- _How to complete this task_: Among the entries below, one stretch runs from the line that contains "- [Infinitist Knowledge" through the line that contains "- bernoulli.py". Repeat that stretch exactly, ends included, and only that.

··· Records shown ···

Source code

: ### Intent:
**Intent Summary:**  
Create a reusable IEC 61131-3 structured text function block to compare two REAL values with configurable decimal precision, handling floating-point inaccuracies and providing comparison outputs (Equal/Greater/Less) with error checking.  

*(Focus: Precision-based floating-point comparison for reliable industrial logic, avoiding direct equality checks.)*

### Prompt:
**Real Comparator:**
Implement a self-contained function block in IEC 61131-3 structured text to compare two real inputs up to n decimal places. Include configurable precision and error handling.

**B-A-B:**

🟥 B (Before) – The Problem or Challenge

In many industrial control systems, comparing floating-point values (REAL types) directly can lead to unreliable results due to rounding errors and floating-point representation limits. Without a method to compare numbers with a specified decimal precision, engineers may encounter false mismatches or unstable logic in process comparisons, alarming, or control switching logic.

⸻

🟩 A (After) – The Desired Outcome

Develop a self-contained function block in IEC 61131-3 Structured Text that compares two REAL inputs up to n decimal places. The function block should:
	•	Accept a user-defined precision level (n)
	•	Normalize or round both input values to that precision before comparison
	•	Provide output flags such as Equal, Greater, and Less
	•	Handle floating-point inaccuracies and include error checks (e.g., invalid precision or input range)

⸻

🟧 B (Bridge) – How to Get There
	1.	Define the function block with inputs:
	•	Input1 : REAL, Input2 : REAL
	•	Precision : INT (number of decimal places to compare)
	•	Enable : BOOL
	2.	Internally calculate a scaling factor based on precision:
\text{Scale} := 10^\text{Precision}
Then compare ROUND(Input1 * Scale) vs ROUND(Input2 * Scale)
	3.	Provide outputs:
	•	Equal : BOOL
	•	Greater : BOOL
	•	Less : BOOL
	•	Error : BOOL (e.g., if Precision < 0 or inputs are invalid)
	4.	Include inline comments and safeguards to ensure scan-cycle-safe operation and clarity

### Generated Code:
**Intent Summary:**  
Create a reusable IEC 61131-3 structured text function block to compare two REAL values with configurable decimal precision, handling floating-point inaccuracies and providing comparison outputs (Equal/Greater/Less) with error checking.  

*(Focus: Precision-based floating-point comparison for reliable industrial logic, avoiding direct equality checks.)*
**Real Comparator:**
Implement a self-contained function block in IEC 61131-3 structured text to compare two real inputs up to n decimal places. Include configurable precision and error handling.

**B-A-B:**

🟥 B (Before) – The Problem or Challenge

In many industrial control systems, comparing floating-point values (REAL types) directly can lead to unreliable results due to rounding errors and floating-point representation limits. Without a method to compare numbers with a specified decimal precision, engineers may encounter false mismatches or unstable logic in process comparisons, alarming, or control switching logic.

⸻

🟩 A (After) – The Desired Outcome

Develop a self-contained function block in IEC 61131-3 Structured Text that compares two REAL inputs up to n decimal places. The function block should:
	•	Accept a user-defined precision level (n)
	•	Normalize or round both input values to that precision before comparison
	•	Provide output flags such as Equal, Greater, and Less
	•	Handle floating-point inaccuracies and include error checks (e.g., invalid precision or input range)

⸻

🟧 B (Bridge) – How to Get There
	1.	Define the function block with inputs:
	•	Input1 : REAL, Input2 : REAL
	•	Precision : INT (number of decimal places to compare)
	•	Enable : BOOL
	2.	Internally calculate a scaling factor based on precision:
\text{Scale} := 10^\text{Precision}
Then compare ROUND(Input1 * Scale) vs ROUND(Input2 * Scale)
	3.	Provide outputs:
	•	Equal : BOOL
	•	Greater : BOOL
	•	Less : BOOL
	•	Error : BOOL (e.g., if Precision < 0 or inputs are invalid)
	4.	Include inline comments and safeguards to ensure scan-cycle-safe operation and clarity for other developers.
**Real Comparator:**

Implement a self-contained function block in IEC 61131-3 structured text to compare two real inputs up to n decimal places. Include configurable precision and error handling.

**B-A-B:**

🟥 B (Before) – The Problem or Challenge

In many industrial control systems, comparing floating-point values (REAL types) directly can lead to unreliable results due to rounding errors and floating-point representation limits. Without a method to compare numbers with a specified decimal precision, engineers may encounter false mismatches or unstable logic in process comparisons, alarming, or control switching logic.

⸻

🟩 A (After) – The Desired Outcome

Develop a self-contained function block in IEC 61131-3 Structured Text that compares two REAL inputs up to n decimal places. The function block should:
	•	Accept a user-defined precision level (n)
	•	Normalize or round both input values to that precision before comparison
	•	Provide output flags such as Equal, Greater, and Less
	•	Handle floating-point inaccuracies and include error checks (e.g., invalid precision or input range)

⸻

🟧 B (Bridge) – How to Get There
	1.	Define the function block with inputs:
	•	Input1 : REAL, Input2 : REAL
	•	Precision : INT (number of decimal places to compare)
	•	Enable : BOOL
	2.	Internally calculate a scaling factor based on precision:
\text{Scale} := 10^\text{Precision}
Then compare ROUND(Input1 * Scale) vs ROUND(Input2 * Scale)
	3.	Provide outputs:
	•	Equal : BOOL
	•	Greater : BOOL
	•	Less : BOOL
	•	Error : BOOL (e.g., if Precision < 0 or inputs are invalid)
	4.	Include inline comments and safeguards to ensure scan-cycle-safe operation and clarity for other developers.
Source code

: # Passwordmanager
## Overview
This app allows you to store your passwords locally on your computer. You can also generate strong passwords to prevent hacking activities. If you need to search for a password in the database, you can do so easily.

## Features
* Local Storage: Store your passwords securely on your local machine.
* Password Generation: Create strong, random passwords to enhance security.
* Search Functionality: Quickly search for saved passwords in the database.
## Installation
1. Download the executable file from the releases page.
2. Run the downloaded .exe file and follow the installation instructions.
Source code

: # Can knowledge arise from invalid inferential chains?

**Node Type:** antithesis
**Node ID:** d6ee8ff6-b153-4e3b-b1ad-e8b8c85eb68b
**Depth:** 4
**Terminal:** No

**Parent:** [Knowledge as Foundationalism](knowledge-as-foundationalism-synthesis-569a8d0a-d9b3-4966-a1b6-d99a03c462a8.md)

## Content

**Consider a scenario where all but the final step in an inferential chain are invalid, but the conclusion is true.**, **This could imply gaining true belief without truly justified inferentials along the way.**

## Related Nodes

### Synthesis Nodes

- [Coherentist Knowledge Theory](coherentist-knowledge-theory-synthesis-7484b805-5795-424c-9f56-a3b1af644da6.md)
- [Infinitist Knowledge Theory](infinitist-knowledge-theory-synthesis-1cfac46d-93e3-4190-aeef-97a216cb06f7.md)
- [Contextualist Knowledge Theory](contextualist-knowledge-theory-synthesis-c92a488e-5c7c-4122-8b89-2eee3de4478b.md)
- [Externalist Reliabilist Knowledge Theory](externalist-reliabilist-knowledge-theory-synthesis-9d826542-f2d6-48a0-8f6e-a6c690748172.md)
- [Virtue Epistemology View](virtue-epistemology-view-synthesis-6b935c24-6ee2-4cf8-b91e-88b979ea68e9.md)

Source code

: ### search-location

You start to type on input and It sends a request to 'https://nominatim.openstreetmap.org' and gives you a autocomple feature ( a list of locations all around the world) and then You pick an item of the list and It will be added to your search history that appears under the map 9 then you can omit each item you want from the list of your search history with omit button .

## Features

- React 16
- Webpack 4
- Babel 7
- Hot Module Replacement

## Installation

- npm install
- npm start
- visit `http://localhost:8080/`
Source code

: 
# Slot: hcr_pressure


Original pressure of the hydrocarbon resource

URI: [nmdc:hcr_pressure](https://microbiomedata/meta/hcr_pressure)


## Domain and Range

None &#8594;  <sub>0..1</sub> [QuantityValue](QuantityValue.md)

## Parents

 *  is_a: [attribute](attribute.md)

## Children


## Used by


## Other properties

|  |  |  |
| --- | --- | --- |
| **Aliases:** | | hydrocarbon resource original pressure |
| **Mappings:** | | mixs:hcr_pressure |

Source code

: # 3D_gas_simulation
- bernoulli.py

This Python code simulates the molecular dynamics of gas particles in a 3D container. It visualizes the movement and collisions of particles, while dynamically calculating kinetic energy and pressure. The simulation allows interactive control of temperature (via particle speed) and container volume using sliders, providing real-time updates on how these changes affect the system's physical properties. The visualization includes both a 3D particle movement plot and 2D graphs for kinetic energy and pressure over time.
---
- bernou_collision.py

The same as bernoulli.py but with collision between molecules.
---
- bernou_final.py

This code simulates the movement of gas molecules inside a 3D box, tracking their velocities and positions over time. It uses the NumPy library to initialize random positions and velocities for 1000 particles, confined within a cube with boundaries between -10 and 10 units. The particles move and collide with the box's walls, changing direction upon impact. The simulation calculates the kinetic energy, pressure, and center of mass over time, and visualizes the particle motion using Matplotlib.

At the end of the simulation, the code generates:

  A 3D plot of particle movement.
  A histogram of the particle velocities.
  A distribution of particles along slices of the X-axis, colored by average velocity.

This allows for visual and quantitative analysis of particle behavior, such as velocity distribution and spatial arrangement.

···

- _Output for this exercise_:
- [Infinitist Knowledge Theory](infinitist-knowledge-theory-synthesis-1cfac46d-93e3-4190-aeef-97a216cb06f7.md)
- [Contextualist Knowledge Theory](contextualist-knowledge-theory-synthesis-c92a488e-5c7c-4122-8b89-2eee3de4478b.md)
- [Externalist Reliabilist Knowledge Theory](externalist-reliabilist-knowledge-theory-synthesis-9d826542-f2d6-48a0-8f6e-a6c690748172.md)
- [Virtue Epistemology View](virtue-epistemology-view-synthesis-6b935c24-6ee2-4cf8-b91e-88b979ea68e9.md)

Source code

: ### search-location

You start to type on input and It sends a request to 'https://nominatim.openstreetmap.org' and gives you a autocomple feature ( a list of locations all around the world) and then You pick an item of the list and It will be added to your search history that appears under the map 9 then you can omit each item you want from the list of your search history with omit button .

## Features

- React 16
- Webpack 4
- Babel 7
- Hot Module Replacement

## Installation

- npm install
- npm start
- visit `http://localhost:8080/`
Source code

: 
# Slot: hcr_pressure


Original pressure of the hydrocarbon resource

URI: [nmdc:hcr_pressure](https://microbiomedata/meta/hcr_pressure)


## Domain and Range

None &#8594;  <sub>0..1</sub> [QuantityValue](QuantityValue.md)

## Parents

 *  is_a: [attribute](attribute.md)

## Children


## Used by


## Other properties

|  |  |  |
| --- | --- | --- |
| **Aliases:** | | hydrocarbon resource original pressure |
| **Mappings:** | | mixs:hcr_pressure |

Source code

: # 3D_gas_simulation
- bernoulli.py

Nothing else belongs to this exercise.